FDA has approved Cubist Pharmaceuticals’ Sivextro (tedizolid phosphate) for the treatment of adult acute bacterial skin and skin structure infections (ABSSSI). Sivextro addresses ABSSSI caused by susceptible Gram-positive bacteria, including methicillin-resistant Staphylococcus aureus (MRSA), which has been categorized by the US Centers for Disease Control and Prevention (CDC) as a serious public health threat.

On March 31, 2014 an FDA Anti-Infective Drugs Advisory Committee (AIDAC) voted to recommend approval of Sivextro. In the unanimous decision, the AIDAC found that substantial evidence of the safety and effectiveness of Sivextro for the treatment of ABSSSI was provided.

Sivextro is administered once daily for a short, six-day course of therapy. Sivextro is a oxazolidinone with in vitro activity against clinically significant susceptible Gram-positive pathogens including MRSA and is now approved in both intravenous and oral formulations.

Sivextro is one of the first medicines approved in the US that FDA designated as a Qualified Infectious Disease Product (QIDP) for its indication, ABSSSI, according to the Generating Antibiotic Incentives Now Act of 2012. The QIDP designation qualifies Sivextro for certain incentives related to the development of new antibiotics, including a five-year extension of Hatch-Waxman exclusivity.

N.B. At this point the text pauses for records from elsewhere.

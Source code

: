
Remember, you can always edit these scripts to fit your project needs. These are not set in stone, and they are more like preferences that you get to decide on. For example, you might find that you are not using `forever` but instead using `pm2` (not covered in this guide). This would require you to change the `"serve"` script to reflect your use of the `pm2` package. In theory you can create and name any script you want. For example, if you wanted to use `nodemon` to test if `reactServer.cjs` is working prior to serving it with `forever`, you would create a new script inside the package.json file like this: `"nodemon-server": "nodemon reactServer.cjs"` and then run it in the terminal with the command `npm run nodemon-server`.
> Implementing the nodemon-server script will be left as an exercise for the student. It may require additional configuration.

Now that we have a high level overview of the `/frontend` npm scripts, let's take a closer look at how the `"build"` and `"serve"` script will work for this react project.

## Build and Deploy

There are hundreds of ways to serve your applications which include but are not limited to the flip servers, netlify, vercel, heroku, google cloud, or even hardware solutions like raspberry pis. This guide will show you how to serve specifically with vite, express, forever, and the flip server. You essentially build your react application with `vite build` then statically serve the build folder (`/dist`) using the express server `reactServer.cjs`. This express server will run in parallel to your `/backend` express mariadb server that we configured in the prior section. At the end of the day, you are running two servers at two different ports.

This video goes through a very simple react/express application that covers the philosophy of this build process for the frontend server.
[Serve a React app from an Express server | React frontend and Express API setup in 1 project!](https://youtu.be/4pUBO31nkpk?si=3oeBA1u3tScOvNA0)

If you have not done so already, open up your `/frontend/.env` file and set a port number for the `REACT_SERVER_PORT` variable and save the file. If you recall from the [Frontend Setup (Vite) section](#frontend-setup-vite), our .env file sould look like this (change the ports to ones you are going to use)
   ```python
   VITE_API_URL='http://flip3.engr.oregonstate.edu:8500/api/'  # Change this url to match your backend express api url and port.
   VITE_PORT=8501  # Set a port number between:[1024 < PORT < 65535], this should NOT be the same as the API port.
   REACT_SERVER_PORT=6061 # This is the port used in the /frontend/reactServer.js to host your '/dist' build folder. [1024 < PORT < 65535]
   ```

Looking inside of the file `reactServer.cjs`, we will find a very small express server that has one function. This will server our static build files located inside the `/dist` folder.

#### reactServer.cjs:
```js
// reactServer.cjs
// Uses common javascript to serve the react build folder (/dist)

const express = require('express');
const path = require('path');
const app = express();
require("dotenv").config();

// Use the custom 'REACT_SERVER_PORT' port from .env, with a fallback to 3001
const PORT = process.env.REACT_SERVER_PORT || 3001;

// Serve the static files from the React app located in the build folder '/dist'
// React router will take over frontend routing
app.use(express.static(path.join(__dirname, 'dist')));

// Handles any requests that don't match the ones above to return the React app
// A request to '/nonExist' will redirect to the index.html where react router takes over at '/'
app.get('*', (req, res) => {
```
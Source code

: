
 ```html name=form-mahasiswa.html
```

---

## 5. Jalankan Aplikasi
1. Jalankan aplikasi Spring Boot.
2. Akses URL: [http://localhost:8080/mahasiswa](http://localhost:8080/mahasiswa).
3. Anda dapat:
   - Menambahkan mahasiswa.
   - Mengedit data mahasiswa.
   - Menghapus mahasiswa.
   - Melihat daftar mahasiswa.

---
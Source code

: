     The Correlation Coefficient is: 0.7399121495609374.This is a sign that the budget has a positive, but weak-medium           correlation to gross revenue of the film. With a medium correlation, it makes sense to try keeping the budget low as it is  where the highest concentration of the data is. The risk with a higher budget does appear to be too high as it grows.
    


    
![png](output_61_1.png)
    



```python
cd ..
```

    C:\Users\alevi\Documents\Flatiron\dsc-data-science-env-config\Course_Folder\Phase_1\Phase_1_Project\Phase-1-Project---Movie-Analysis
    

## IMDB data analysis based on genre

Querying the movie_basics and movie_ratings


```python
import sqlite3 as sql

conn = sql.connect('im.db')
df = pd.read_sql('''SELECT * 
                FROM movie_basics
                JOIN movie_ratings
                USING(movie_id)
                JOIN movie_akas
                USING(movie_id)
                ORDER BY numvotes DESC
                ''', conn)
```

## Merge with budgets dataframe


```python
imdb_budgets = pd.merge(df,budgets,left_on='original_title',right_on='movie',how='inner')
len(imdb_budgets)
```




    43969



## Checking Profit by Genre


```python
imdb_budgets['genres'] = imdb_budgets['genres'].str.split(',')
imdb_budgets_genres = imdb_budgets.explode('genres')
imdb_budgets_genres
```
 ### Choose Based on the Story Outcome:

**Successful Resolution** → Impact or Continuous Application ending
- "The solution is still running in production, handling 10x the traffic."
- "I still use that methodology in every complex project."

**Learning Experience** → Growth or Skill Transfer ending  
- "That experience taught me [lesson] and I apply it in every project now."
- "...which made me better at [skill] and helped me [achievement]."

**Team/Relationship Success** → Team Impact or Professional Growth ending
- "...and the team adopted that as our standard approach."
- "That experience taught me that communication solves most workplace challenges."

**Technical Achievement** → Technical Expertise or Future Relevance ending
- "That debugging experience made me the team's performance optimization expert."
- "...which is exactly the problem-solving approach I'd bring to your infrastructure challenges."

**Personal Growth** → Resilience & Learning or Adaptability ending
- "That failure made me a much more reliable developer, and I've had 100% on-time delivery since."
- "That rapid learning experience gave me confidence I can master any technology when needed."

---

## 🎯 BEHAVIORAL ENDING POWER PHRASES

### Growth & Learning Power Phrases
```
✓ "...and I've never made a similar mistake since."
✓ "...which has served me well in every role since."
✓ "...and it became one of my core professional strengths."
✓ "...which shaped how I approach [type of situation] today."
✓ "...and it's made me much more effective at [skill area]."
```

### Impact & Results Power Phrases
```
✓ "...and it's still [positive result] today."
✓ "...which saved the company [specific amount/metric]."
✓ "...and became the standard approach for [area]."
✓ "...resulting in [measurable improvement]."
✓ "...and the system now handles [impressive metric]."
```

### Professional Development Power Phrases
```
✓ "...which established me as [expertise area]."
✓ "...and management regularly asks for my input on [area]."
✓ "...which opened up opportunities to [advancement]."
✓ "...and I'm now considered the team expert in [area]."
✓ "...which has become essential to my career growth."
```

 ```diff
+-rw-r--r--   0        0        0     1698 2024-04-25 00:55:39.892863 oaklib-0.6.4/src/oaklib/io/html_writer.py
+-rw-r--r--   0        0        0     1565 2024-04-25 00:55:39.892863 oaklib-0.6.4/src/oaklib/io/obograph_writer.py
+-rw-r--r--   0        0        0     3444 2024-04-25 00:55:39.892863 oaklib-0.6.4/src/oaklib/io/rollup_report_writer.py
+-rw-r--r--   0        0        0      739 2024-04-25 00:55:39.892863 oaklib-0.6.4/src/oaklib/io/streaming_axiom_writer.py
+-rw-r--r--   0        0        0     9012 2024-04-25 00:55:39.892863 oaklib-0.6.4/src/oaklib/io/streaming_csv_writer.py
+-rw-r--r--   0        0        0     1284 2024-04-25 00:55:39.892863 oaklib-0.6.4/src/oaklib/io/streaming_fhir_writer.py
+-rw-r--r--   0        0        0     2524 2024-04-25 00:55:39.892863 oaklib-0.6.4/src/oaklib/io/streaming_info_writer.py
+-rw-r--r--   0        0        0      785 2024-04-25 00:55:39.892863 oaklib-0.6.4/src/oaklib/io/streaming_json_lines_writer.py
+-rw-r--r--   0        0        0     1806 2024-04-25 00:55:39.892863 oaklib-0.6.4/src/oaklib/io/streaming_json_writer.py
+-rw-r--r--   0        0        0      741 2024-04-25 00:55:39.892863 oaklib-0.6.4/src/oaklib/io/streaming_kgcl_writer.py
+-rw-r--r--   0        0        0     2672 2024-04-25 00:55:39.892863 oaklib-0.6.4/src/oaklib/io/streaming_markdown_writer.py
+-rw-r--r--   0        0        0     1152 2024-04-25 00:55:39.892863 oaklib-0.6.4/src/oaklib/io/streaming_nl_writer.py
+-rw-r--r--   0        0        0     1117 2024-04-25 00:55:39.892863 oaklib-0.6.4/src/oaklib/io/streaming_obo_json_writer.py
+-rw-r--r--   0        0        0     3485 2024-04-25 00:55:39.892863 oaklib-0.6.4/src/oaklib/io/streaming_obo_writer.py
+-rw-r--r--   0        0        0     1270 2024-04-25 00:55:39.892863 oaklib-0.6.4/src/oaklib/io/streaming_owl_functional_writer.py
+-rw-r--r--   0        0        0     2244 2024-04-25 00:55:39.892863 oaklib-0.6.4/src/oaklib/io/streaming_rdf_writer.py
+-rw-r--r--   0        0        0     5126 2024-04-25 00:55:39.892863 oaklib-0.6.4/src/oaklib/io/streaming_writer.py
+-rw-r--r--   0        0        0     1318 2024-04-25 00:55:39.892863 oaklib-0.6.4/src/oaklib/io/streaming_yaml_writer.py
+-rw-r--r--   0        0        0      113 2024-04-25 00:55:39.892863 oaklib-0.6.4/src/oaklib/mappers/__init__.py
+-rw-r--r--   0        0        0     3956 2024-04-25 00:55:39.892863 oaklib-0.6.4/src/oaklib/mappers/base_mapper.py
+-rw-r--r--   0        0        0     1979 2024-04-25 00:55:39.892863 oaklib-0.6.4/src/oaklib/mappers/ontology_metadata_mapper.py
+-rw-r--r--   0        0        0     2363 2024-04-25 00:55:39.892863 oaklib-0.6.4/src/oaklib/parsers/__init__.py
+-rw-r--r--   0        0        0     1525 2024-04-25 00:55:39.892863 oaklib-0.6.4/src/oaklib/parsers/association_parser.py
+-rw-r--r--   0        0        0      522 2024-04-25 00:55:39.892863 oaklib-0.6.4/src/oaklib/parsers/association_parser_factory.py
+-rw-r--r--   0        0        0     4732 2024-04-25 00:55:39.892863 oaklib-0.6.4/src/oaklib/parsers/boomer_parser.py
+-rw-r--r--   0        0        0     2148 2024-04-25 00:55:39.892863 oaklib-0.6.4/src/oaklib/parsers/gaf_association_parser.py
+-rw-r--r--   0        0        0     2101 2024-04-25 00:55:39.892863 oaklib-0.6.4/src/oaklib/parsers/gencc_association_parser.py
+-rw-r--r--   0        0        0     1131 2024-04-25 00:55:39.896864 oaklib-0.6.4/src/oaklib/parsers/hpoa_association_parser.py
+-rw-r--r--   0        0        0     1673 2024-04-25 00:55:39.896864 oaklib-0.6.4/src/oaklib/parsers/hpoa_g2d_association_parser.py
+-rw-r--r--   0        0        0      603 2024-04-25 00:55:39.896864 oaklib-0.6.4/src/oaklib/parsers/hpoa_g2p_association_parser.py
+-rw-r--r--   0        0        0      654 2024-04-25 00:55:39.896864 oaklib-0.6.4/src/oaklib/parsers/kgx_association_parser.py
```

"MRSA is still problematic in the US and is responsible for the deaths of more than 11,000 Americans each year," said Ralph Corey, MD, Professor of Medicine and Infectious Disease, Duke Clinical Research Institute and Duke University Medical Center, in the press release. "Not every antibiotic will work for every patient and more drug options are an imperative."